The third components 1403 and 1503 may be implemented as an external server or a cloud device that can match and store a feature value corresponding to an image and identification information of the image.

In FIG. 14 , the first component 1401 may receive an upload command for an image ( S1410 ). In this case, the upload command for the image may be obtained through the menu for the image, but this is only an example and may be obtained by other methods.

The first component 1401 may obtain a user key (S1420). In this case, the user key may be identification information of the electronic device 100 or a password input by the user.

The first component 1401 may transmit the image and the user key to the second component 1402 (S1430). In this case, when a plurality of user keys exist, the first component 1401 may transmit version information on a user key corresponding to an image among the plurality of user keys together.

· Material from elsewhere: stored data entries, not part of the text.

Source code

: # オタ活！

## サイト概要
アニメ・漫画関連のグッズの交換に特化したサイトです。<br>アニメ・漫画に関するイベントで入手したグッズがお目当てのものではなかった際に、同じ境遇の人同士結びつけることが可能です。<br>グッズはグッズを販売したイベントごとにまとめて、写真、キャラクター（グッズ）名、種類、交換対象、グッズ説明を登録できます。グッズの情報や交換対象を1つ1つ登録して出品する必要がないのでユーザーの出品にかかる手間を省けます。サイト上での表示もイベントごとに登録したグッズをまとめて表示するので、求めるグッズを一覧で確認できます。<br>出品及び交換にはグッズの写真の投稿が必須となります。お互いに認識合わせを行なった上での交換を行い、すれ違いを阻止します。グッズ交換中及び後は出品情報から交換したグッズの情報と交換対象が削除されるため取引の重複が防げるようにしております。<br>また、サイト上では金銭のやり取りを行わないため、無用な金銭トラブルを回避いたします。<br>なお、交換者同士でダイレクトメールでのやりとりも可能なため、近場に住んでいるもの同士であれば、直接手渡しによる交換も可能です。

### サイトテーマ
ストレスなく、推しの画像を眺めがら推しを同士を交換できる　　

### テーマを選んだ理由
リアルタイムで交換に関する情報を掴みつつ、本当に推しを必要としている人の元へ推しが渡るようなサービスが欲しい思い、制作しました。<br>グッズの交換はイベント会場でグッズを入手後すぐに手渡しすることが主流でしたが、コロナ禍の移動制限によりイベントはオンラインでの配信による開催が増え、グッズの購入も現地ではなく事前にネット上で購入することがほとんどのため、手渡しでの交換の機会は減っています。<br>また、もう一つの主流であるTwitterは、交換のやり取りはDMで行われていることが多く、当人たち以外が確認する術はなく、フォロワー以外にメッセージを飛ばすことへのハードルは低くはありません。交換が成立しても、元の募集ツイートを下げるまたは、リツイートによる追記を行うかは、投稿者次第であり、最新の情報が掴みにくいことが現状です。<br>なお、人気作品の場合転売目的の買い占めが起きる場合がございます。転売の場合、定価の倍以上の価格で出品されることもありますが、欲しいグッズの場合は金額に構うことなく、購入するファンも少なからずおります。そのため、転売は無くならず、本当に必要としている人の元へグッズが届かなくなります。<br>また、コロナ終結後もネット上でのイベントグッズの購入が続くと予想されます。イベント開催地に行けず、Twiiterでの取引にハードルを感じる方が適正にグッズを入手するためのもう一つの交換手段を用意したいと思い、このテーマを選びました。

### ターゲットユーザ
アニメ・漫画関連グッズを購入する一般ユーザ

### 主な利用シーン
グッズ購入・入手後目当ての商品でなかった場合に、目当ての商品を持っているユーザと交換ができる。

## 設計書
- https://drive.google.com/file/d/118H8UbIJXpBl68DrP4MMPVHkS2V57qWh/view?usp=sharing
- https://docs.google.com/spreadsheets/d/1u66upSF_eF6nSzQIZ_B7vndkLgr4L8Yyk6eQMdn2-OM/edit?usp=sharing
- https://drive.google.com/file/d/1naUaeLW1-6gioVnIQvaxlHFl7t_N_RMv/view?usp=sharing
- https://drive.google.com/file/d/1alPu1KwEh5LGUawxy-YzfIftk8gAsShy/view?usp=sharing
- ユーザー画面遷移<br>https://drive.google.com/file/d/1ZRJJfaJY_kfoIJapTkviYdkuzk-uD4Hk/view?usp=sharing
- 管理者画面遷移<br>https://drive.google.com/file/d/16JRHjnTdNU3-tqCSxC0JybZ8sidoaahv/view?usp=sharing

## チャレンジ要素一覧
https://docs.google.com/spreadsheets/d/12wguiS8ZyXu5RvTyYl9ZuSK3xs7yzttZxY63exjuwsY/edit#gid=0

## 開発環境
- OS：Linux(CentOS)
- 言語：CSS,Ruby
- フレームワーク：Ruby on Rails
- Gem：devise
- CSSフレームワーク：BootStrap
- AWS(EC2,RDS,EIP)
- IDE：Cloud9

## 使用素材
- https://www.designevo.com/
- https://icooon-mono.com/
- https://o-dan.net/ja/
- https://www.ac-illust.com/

The second component 1402 may obtain a feature value by inputting an image and a user key into the encryption model (S1440). In this case, the encryption model may be a model trained to obtain a feature value corresponding to the image by using the image and the user key as input data.

The second component 1402 may transmit a feature value corresponding to the image to the first component 1401 (S1450).

The first component 1401 may transmit identification information of the image and a feature value corresponding to the image to the third component 1403 (S1460). In this case, the first component 1401 may transmit version information on the user key together to the third component 1403 .

The third component 1403 may match and store the identification information of the image transmitted from the first component 1401 with a feature value corresponding to the image (S1470). In this case, the third component 1403 may store version information about the user key together.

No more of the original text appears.